Last week I shared 5 unexplained photos from my latest Amish trip, each with a story behind it. Today we have the answer key.
You had some good guesses. Going through all the comments, you gave the correct answer, or were close, on nearly everything. Nice job!
Here are the photos and questions again, and the explanations:
1. There’s something unusual about the bicycle this Amish woman is riding – any guess what it is?
Answer: As Al in KY and two Jasons correctly guessed, this is an electrically-assisted bike. Here’s a closer view – you can see the battery unit mounted on the frame behind the rider’s leg, and the motor on the back wheel:
These bikes (popularly known as “e-bikes”) have become quite popular among the Amish in this community. They can enable a rider to reach throttle-assisted speeds of 20 mph or more.
If you are driving through Holmes County, you’ll notice this by the odd punchy speed they have when the rider is not pedaling, or seemingly not pedaling hard enough, to go as fast as they are going. It is noticeable particularly when going up hills.
I visited an Amish shop selling them and learned more about them. I’ll share more on that in an upcoming post. As you might guess, they have come with some controversy both from a standpoint of regulation (see this recent article for a discussion of the difference between e-bikes and mopeds) and general acceptance by the Amish.
You can buy a dedicated e-bike from a maker specializing in them, which has everything built-in. Or you can purchase a conversion kit and attach it to a regular bike, which is what you see above.
2. Which Amish girls wear this style of head covering?
Answer: I would’ve been surprised if someone knew this one, as it comes from a fairly obscure though noteworthy community. This is from Milverton, Ontario, one of the oldest Amish settlements, which has its own specific customs different from other Amish. Terry Berger came the closest.

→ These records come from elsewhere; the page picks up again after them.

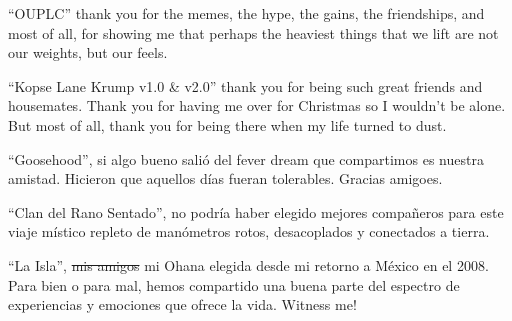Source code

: \begin{frontmatter}[Acknowledgements]
\begin{justify}
        ``OUPLC'' thank you for the memes, the hype, the gains, the friendships, and most of all, for showing me that perhaps the heaviest things that we lift are not our weights, but our feels.

        ``Kopse Lane Krump v1.0 \& v2.0'' thank you for being such great friends and housemates. Thank you for having me over for Christmas so I wouldn't be alone. But most of all, thank you for being there when my life turned to dust.

        ``Goosehood'', si algo bueno salió del fever dream que compartimos es nuestra amistad. Hicieron que aquellos días fueran tolerables. Gracias amigoes.

        ``Clan del Rano Sentado'', no podría haber elegido mejores compañeros para este viaje místico repleto de manómetros rotos, desacoplados y conectados a tierra.

        ``La Isla'', \sout{mis amigos} mi Ohana elegida desde mi retorno a México en el 2008. Para bien o para mal, hemos compartido una buena parte del espectro de experiencias y emociones que ofrece la vida. Witness me!
    \end{justify}

\end{frontmatter}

I took this photo at the Amish and Mennonite Heritage Center in Berlin, OH, which Laura F correctly noted. They have quite a few example prayer coverings on display there. To the untrained eye, it can be hard to tell the differences between Amish women’s coverings, but there are differences. I’ll share some more examples from the exhibit in a later post.

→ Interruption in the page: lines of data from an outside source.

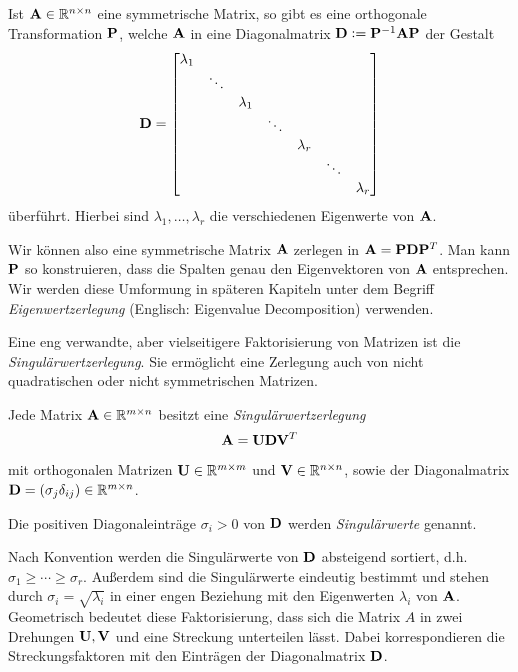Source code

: \begin{thm}
Ist $\mathbf{A} \in \mathbb{R}^{n \times n}$ eine symmetrische Matrix, so gibt es eine orthogonale Transformation $\mathbf{P}$, welche $\mathbf{A}$ in eine Diagonalmatrix $\mathbf{D} \vcentcolon= \mathbf{P}^{-1}\mathbf{A}\mathbf{P}$ der Gestalt
$$\mathbf{D} = \begin{bmatrix}
    \lambda_{1} & & & & & & \\
    & \ddots & & & & & \\
    & & \lambda_1 & & & & \\
    & & & \ddots & & & \\
    & & & &\lambda_r & & \\
    & & & & & \ddots & \\
    & & & & & & \lambda_{r}
  \end{bmatrix}$$
überführt. Hierbei sind $\lambda_1, \ldots, \lambda_r$ die verschiedenen Eigenwerte von $\mathbf{A}$.
\end{thm}

Wir können also eine symmetrische Matrix $\mathbf{A}$ zerlegen in $\mathbf{A} = \mathbf{P} \mathbf{D} \mathbf{P}^T$. Man kann $\mathbf{P}$ so konstruieren, dass die Spalten genau den Eigenvektoren von $\mathbf{A}$ entsprechen. Wir werden diese Umformung in späteren Kapiteln unter dem Begriff \textit{Eigenwertzerlegung} (Englisch: Eigenvalue Decomposition) verwenden. 

Eine eng verwandte, aber vielseitigere Faktorisierung von Matrizen ist die \textit{Singulärwertzerlegung}. Sie ermöglicht eine Zerlegung auch von nicht quadratischen oder nicht symmetrischen Matrizen.

\begin{thm}
Jede Matrix $\mathbf{A} \in \mathbb{R}^{m \times n}$ besitzt eine \textit{Singulärwertzerlegung} 
$$\mathbf{A} = \mathbf{U}\mathbf{D}\mathbf{V}^{T}$$
mit orthogonalen Matrizen $\mathbf{U} \in \mathbb{R}^{m \times m}$ und $\mathbf{V} \in \mathbb{R}^{n \times n}$, sowie der Diagonalmatrix $\mathbf{D} = (\sigma_j\delta_{ij}) \in \mathbb{R}^{m \times n}$.
\end{thm}

\begin{defn}[Singulärwert]
Die positiven Diagonaleinträge $\sigma_{i} > 0$ von $\mathbf{D}$ werden \textit{Singulärwerte} genannt.
\end{defn}

Nach Konvention werden die Singulärwerte von $\mathbf{D}$ absteigend sortiert, d.h. $\sigma _{1} \geq \cdots \geq \sigma _{r}$. Außerdem sind die Singulärwerte eindeutig bestimmt und stehen durch $\sigma_i = \sqrt{\lambda_i}$ in einer engen Beziehung mit den Eigenwerten $\lambda_i$ von $\mathbf{A}$. Geometrisch bedeutet diese Faktorisierung, dass sich die Matrix $A$ in zwei Drehungen $\mathbf{U}, \mathbf{V}$ und eine Streckung unterteilen lässt. Dabei korrespondieren die Streckungsfaktoren mit den Einträgen der Diagonalmatrix $\mathbf{D}$.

3. Where did I take this photo?
Answer: Some people thought this was from the Pennsylvania settlements of Big Valley or New Wilmington (kudos to Don for catching one less obvious detail), both of which have buggies bearing a resemblance to this one.

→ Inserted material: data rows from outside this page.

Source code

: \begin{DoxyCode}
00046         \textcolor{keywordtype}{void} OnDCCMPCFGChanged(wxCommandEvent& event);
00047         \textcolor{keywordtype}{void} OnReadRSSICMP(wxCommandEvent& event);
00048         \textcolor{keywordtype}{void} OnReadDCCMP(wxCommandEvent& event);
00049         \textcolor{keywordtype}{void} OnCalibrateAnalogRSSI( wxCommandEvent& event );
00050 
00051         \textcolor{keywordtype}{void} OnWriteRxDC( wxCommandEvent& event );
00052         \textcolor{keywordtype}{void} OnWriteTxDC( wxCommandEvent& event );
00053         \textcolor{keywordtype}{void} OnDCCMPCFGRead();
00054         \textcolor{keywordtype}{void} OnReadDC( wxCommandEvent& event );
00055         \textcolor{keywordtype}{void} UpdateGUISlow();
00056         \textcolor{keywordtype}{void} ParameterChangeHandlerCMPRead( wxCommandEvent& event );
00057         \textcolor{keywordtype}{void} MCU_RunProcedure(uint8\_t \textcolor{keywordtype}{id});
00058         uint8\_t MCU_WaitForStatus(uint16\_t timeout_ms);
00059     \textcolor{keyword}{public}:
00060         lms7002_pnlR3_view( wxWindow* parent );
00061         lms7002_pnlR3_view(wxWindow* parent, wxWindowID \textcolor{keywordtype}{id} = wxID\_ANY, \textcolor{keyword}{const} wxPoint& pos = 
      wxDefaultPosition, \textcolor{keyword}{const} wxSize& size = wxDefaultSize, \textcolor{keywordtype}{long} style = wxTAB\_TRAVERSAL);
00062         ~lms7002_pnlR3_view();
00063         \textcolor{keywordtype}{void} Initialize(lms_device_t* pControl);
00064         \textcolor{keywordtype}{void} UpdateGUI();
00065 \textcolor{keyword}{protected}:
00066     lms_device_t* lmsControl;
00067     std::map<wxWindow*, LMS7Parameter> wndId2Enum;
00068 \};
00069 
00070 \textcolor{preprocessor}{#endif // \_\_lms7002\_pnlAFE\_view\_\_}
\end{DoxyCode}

However this is actually from Enon Valley, PA, located not far from the New Wilmington community (nice job, Jason). It is a 94-year-old settlement which is just one church district in size.
You can see the color difference between the above, and the brighter yellow of the Big Valley buggy below:
I know my first photo is a bit on the dark side, but hopefully the difference is clear. I believe Enon Valley is the only place you’ll see the pale/muddy yellow-colored top. Stay tuned for more.
4. What kind of pies are these? I drove my friend’s mother to her daughter’s place, where they baked 39 of them. Any guess why so many? I got one as thank-you for my taxi services.
Answer: So the story here is that my friend’s mother’s daughter was having church at her place on the coming Sunday, and mom went down a couple days beforehand to help bake snitz pies, which is the traditional pie served at the church meal in Lancaster County. Snitz is a simple pie made from dried apples, and is delicious.
Those of you with a sharp eye noticed that the pie in the center differs from the others. That is a regular apple pie. They put the slit in the center to distinguish them. Or as I put it on learning this, “if the pies have slits, they’re not snitz”. I believe my Amish friends’ laughter at the time was genuine, but not sure I deserved it 🙂
5. Why is this rainbow-colored bus parked outside an Amish home? (I’ve blotted out the one give-away detail)
Answer: As several of you (Kim, Al, Jerry, Jason) correctly pointed out, this is a bookmobile. As Charles Hurst and David McConnell tell us in An Amish Paradox, “The Holmes County Public Library’s bookmobile with an annual circulation of nearly two hundred thousand volumes (predominantly to Amish families), is one of the most active in the nation” (p. 166). This is the bookmobile from neighboring Wayne County, also heavily populated by Amish.